◆ **Records for this task**:
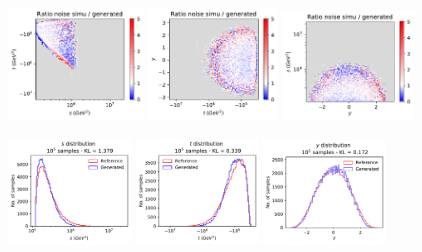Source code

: \documentclass[twocolumn,preprintnumbers,superscriptaddress]{revtex4-2}
\begin{document}
\begin{figure}
  \includegraphics[width=0.32\textwidth]{plots/hardware_noise_simulation/s-t_RATIO_100k_noise-generated.pdf}%
  \includegraphics[width=0.305\textwidth]{plots/hardware_noise_simulation/t-y_RATIO_100k_noise-generated.pdf}%
  \includegraphics[width=0.31\textwidth]{plots/hardware_noise_simulation/y-s_RATIO_100k_noise-generated.pdf}

  \includegraphics[width=0.29\textwidth]{plots/hardware_noise_simulation/s-distribution_LHCdata_100k_noise-simu.pdf}%
  \includegraphics[width=0.29\textwidth]{plots/hardware_noise_simulation/t-distribution_LHCdata_100k_noise-simu.pdf}%
  \includegraphics[width=0.29\textwidth]{plots/hardware_noise_simulation/y-distribution_LHCdata_100k_noise-simu.pdf}


\end{figure}
\end{document}
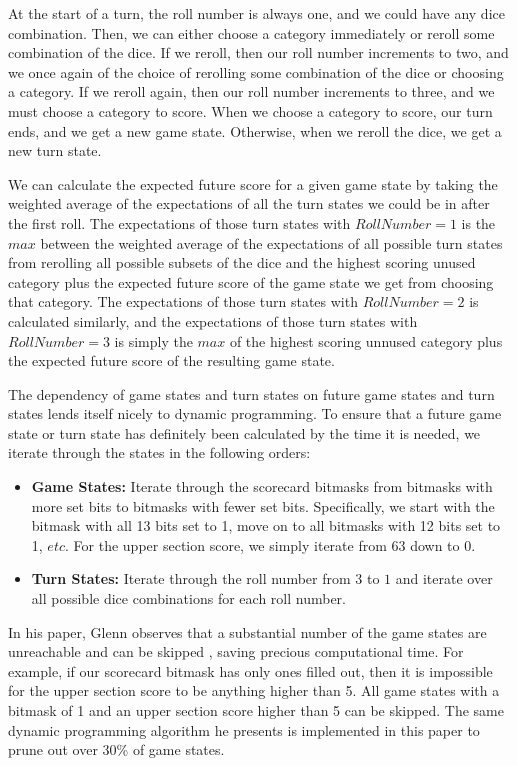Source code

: \documentclass[12pt]{article}
\begin{document}
\noindent
At the start of a turn, the roll number is always one, and we could have any dice combination. Then, we can either choose a category immediately or reroll some combination of the dice. If we reroll, then our roll number increments to two, and we once again of the choice of rerolling some combination of the dice or choosing a category. If we reroll again, then our roll number increments to three, and we must choose a category to score. When we choose a category to score, our turn ends, and we get a new game state. Otherwise, when we reroll the dice, we get a new turn state.

We can calculate the expected future score for a given game state by taking the weighted average of the expectations of all the turn states we could be in after the first roll. The expectations of those turn states with $Roll Number = 1$ is the $max$ between the weighted average of the expectations of all possible turn states from rerolling all possible subsets of the dice and the highest scoring unused category plus the expected future score of the game state we get from choosing that category. The expectations of those turn states with $Roll Number = 2$ is calculated similarly, and the expectations of those turn states with $Roll Number = 3$ is simply the $max$ of the highest scoring unnused category plus the expected future score of the resulting game state.

The dependency of game states and turn states on future game states and turn states lends itself nicely to dynamic programming. To ensure that a future game state or turn state has definitely been calculated by the time it is needed, we iterate through the states in the following orders:

\begin{itemize}
    \item \textbf{Game States:} Iterate through the scorecard bitmasks from bitmasks with more set bits to bitmasks with fewer set bits. Specifically, we start with the bitmask with all 13 bits set to 1, move on to all bitmasks with 12 bits set to 1, $etc.$ For the upper section score, we simply iterate from 63 down to 0. 
    \item \textbf{Turn States:} Iterate through the roll number from $3$ to $1$ and iterate over all possible dice combinations for each roll number.
\end{itemize}

\noindent
In his paper, Glenn observes that a substantial number of the game states are unreachable and can be skipped \cite{glenn}, saving precious computational time. For example, if our scorecard bitmask has only ones filled out, then it is impossible for the upper section score to be anything higher than 5. All game states with a bitmask of 1 and an upper section score higher than 5 can be skipped. The same dynamic programming algorithm he presents is implemented in this paper to prune out over 30\% of game states.
\end{document}
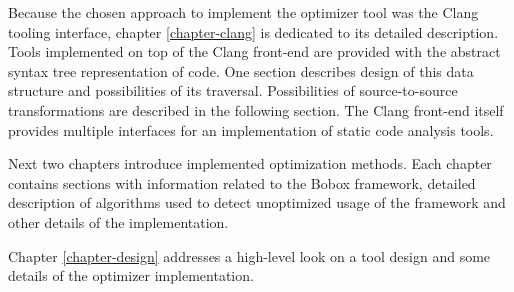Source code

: Because the chosen approach to implement the optimizer tool was the Clang tooling interface, chapter \ref{chapter-clang} is dedicated to its detailed description. Tools implemented on top of the Clang front-end are provided with the abstract syntax tree representation of code. One section describes design of this data structure and possibilities of its traversal. Possibilities of source-to-source transformations are described in the following section. The Clang front-end itself provides multiple interfaces for an implementation of static code analysis tools.

Next two chapters introduce implemented optimization methods. Each chapter contains sections with information related to the Bobox framework, detailed description of algorithms used to detect unoptimized usage of the framework and other details of the implementation.

Chapter \ref{chapter-design} addresses a high-level look on a tool design and some details of the optimizer implementation.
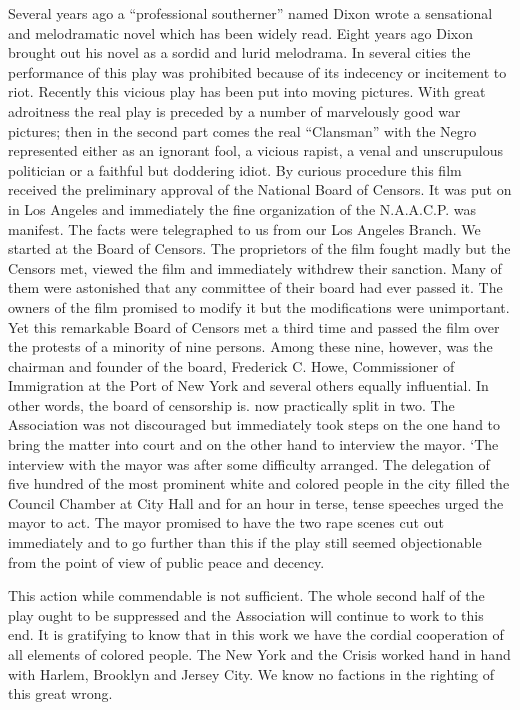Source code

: \documentclass[letterpaper,10pt,english]{jupyterBook}
\begin{document}
\sphinxAtStartPar
Several years ago a “professional southerner” named Dixon wrote a sensational and melodramatic novel which has been widely read. Eight years ago Dixon brought out his novel as a sordid and lurid melodrama. In several cities the performance of this play was prohibited because of its indecency or incitement to riot. Recently this vicious play has been put into moving pictures. With great adroitness the real play is preceded by a number of marvelously good war pictures; then in the second part comes the real “Clansman” with the Negro represented either as an ignorant fool, a vicious rapist, a venal and unscrupulous politician or a faithful but doddering idiot. By curious procedure this film received the preliminary approval of the National Board of Censors. It was put on in Los Angeles and immediately the fine organization of the N.A.A.C.P. was manifest. The facts were telegraphed to us from our Los Angeles Branch. We started at the Board of Censors. The proprietors of the film fought madly but the Censors met, viewed the film and immediately withdrew their sanction. Many of them were astonished that any committee of their board had ever passed it. The owners of the film promised to modify it but the modifications were unimportant. Yet this remarkable Board of Censors met a third time and passed the film over the protests of a minority of nine persons. Among these nine, however, was the chairman and founder of the board, Frederick C. Howe, Commissioner of Immigration at the Port of New York and several others equally influential. In other words, the board of censorship is. now practically split in two. The Association was not discouraged but immediately took steps on the one hand to bring the matter into court and on the other hand to interview the mayor. ‘The interview with the mayor was after some difficulty arranged. The delegation of five hundred of the most prominent white and colored people in the city filled the Council Chamber at City Hall and for an hour in terse, tense speeches urged the mayor to act. The mayor promised to have the two rape scenes cut out immediately and to go further than this if the play still seemed objectionable from the point of view of public peace and decency.

\sphinxAtStartPar
This action while commendable is not sufficient. The whole second half of the play ought to be suppressed and the Association will continue to work to this end. It is gratifying to know that in this work we have the cordial co\sphinxhyphen{}operation of all elements of colored people. The New York  and the Crisis worked hand in hand with Harlem, Brooklyn and Jersey City. We know no factions in the righting of this great wrong.
\end{document}
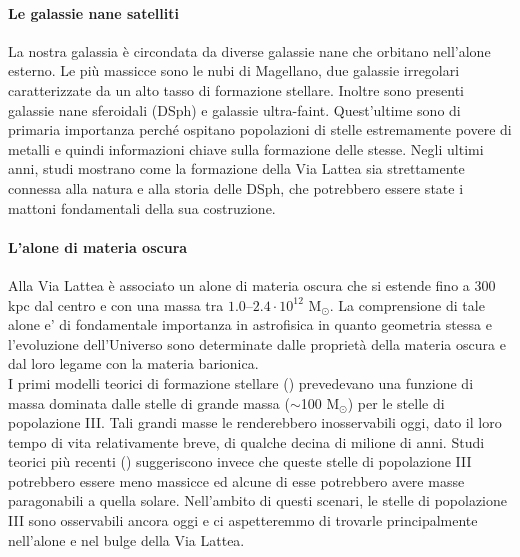 \documentclass[12pt]{article}
\begin{document}
\paragraph{Le galassie nane satelliti}

La nostra galassia è circondata da diverse galassie nane che orbitano nell’alone esterno. Le più massicce sono le nubi di Magellano, due galassie irregolari caratterizzate da un alto tasso di formazione stellare. Inoltre sono presenti galassie nane sferoidali (DSph) e galassie ultra-faint. Quest’ultime sono di primaria importanza perché ospitano popolazioni di stelle estremamente povere di metalli e quindi informazioni chiave sulla formazione delle stesse. Negli ultimi anni, studi mostrano come la formazione della Via Lattea sia strettamente connessa alla natura e alla storia delle DSph, che potrebbero essere state i mattoni fondamentali della sua costruzione. 


\paragraph{L'alone di materia oscura}

Alla Via Lattea è associato un alone di materia oscura che si estende fino a 300\,kpc dal centro e con una massa tra $1.0 – 2.4 \cdot 10^{12} $ M$_{\odot}$. 
La comprensione di tale alone e' di fondamentale importanza in astrofisica in quanto geometria stessa e l'evoluzione dell’Universo sono determinate dalle proprietà della materia oscura e dal loro legame con la materia barionica. \\

I primi modelli teorici di formazione stellare (\cite{Abel}) prevedevano una funzione di massa dominata dalle stelle di grande massa ($\sim$100 M$_{\odot}$) per le stelle di popolazione III. Tali grandi masse le renderebbero inosservabili oggi, dato il loro tempo di vita relativamente breve, di qualche decina di milione di anni.
Studi teorici più recenti (\cite{Stacy}) suggeriscono invece che queste stelle di popolazione III potrebbero essere meno massicce ed alcune di esse potrebbero avere masse paragonabili a quella solare. Nell'ambito di questi scenari, le stelle di popolazione III sono osservabili ancora oggi e ci aspetteremmo di trovarle  principalmente nell’alone e nel bulge della Via Lattea.
\end{document}
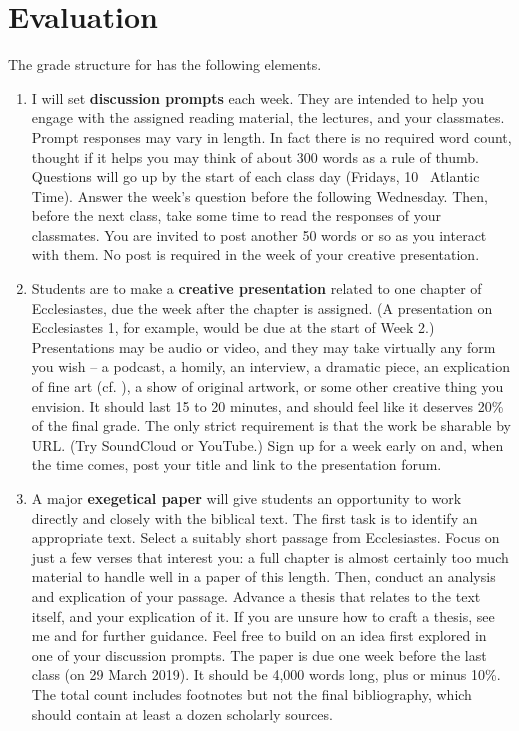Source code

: \documentclass[titlepage]{article}
\begin{document}
\section{Evaluation}
\label{evaluation}

The grade structure for \ccode has the following elements.

\begin{enumerate}

	\item I will set \textbf{discussion prompts} each week. They are
	intended to help you engage with the assigned reading material, the
	lectures, and your classmates. Prompt responses may vary in length.
	In fact there is no required word count, thought if it helps you may
	think of about 300 words as a rule of thumb. Questions will go up by
	the start of each class day (Fridays, 10 \AM\ Atlantic Time). Answer
	the week's question before the following Wednesday. Then, before the
	next class, take some time to read the responses of your classmates.
	You are invited to post another 50 words or so as you interact with
	them. No post is required in the week of your creative presentation.

	\item Students are to make a \textbf{creative presentation} related
	to one chapter of Ecclesiastes, due the week after the chapter is
	assigned. (A presentation on Ecclesiastes 1, for example, would be
	due at the start of Week 2.) Presentations may be audio or video,
	and they may take virtually any form you wish -- a podcast, a
	homily, an interview, a dramatic piece, an explication of fine art
	(cf. \cite{Christianson}), a show of original artwork, or some other
	creative thing you envision. It should last 15 to 20 minutes, and
	should feel like it deserves 20\% of the final grade. The only
	strict requirement is that the work be sharable by URL. (Try
	SoundCloud or YouTube.) Sign up for a week early on and, when the
	time comes, post your title and link to the presentation forum.

	\item A major \textbf{exegetical paper} will give students an
	opportunity to work directly and closely with the biblical text. The
	first task is to identify an appropriate text.  Select a suitably
	short passage from Ecclesiastes. Focus on just a few verses that
	interest you: a full chapter is almost certainly too much material
	to handle well in a paper of this length. Then, conduct an analysis
	and explication of your passage. Advance a thesis that relates to
	the text itself, and your explication of it. If you are unsure how
	to craft a thesis, see me and \cite[Chs 3, 5, 8, 11]{rlgs} for
	further guidance. Feel free to build on an idea first explored in
	one of your discussion prompts. The paper is due one week before the
	last class (on 29 March 2019). It should be 4,000 words long, plus
	or minus 10\%. The total count includes footnotes but not the final
	bibliography, which should contain at least a dozen scholarly
	sources.

\end{enumerate}
\end{document}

◆ **The problem**: In the records above, the line with "The grade structure" marks the start and the line with "homily, an interview, a" marks the end; copy that stretch exactly, both lines included, and nothing else.

◆ **Answer to this task**:
The grade structure for \ccode has the following elements.

\begin{enumerate}

	\item I will set \textbf{discussion prompts} each week. They are
	intended to help you engage with the assigned reading material, the
	lectures, and your classmates. Prompt responses may vary in length.
	In fact there is no required word count, thought if it helps you may
	think of about 300 words as a rule of thumb. Questions will go up by
	the start of each class day (Fridays, 10 \AM\ Atlantic Time). Answer
	the week's question before the following Wednesday. Then, before the
	next class, take some time to read the responses of your classmates.
	You are invited to post another 50 words or so as you interact with
	them. No post is required in the week of your creative presentation.

	\item Students are to make a \textbf{creative presentation} related
	to one chapter of Ecclesiastes, due the week after the chapter is
	assigned. (A presentation on Ecclesiastes 1, for example, would be
	due at the start of Week 2.) Presentations may be audio or video,
	and they may take virtually any form you wish -- a podcast, a
	homily, an interview, a dramatic piece, an explication of fine art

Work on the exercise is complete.